● THE PROBLEM: The pictures are to be dropped, and the records below are to be restated word for word.

START INPUT MATERIAL

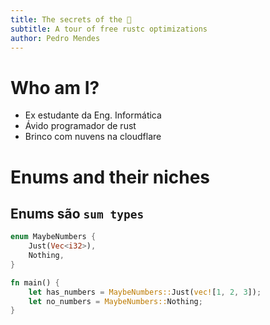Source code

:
 ```yaml
---
title: The secrets of the 🦀
subtitle: A tour of free rustc optimizations
author: Pedro Mendes
---
```


# Who am I?

<ul>
<li class="fragment">Ex estudante da Eng. Informática</li>
<li class="fragment">Ávido programador de rust</li>
<li class="fragment">Brinco com nuvens na cloudflare</li>
</ul>

# Enums and their niches

## Enums são `sum types`

```rs
enum MaybeNumbers {
    Just(Vec<i32>),
    Nothing,
}

fn main() {
    let has_numbers = MaybeNumbers::Just(vec![1, 2, 3]);
    let no_numbers = MaybeNumbers::Nothing;
}
```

END INPUT MATERIAL

● REPLY:
Source code

:
 ```yaml
---
title: The secrets of the 🦀
subtitle: A tour of free rustc optimizations
author: Pedro Mendes
---
```


# Who am I?

<ul>
<li class="fragment">Ex estudante da Eng. Informática</li>
<li class="fragment">Ávido programador de rust</li>
<li class="fragment">Brinco com nuvens na cloudflare</li>
</ul>

# Enums and their niches

## Enums são `sum types`

```rs
enum MaybeNumbers {
    Just(Vec<i32>),
    Nothing,
}

fn main() {
    let has_numbers = MaybeNumbers::Just(vec![1, 2, 3]);
    let no_numbers = MaybeNumbers::Nothing;
}
```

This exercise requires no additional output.